ブランド力を高め付加価値でコストを吸収する
「会社としての実力がついていない」 スバル、減益からの出直し

6月に会長兼CEOになる吉永社長の花道はなかった

 SUBARU(スバル)の2018年3月期の世界販売台数は吉永泰之社長が就任した12年3月期と比べ約7割増の106万6900台、主戦場の米国は約2・4倍増の67万900台と大幅に伸びた。吉永社長が率いた7年間でスバルは成長を遂げた。一方、完成車検査問題を引き起こした企業風土の改革は道半ば。電動化など次世代技術への対応など将来の課題は多い。成長を維持できるか。中村知美次期社長ら新経営陣の手腕が問われる。

 スバルの18年3月期の連結決算は増収減益だった。新型車の販売が好調に推移したが、販売管理費の増加や無資格者による完成検査問題の対応費用などが利益を押し下げた。19年3月期は北米向け新型車の投入などで世界販売が前年比3・1%増の110万400台と過去最高を計画する。ただ販管費の増加や会計方針の変更などで減収減益を見込む。
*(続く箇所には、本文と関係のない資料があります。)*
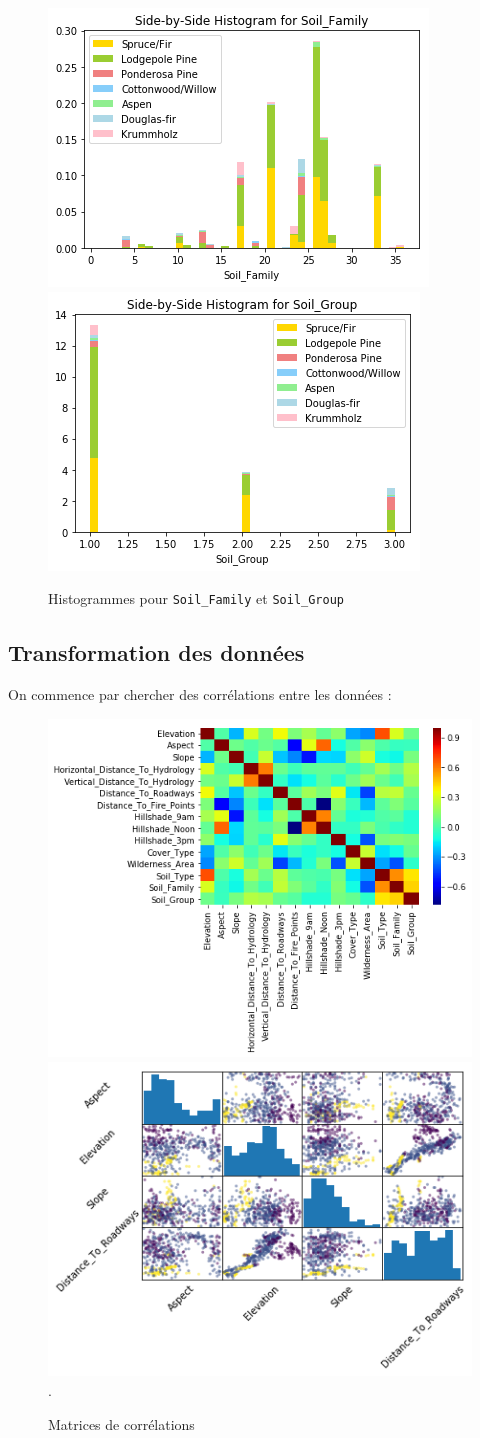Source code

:\documentclass[12pt,a4paper]{article}
\numberwithin{equation}{section}
\begin{document}
	\begin{figure}[h]
		\centering
		\hfill
		\includegraphics[width=0.35\linewidth]{img/soil_family}
		\hfill
		\includegraphics[width=0.35\linewidth]{img/soil_group}
		\hfill
		\label{fig:soilhist}
		\caption{Histogrammes pour \texttt{Soil\_Family} et \texttt{Soil\_Group}}
	\end{figure}
	
	\pagebreak
	
	\subsection{Transformation des données}
	On commence par chercher des corrélations entre les données :
	
	\begin{figure}[h]
		\centering
		\includegraphics[width=.48\linewidth]{img/corr_matrix}
		\hfill
		\includegraphics[width=.5\linewidth]{img/scatter_matrix}.
		\caption{Matrices de corrélations}
	\end{figure}
	
\end{document}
 スバルは11年6月の吉永社長就任後、北米を中心に販売を伸ばし17年3月期には初めて世界販売が100万台を突破した。経営数値だけみれば誇れる出来栄えだ。

 だが先週の会見で吉永社長は「ここ数年の成長に対し、会社としての実力がついていっていないと強く感じた」と厳しい表情を浮かべた。ここ数年、品質に対するクレームが増加。完成検査問題も「つたない仕事の進め方が引き起こした」(吉永社長)。

 事業環境も厳しさを増す。ドル箱の米国市場では車の需要がピークアウトし競争が激化。電気自動車(EV)や自動運転など技術革新への対応も急務で、スバルにとって成長どころか現状維持も難しくなる。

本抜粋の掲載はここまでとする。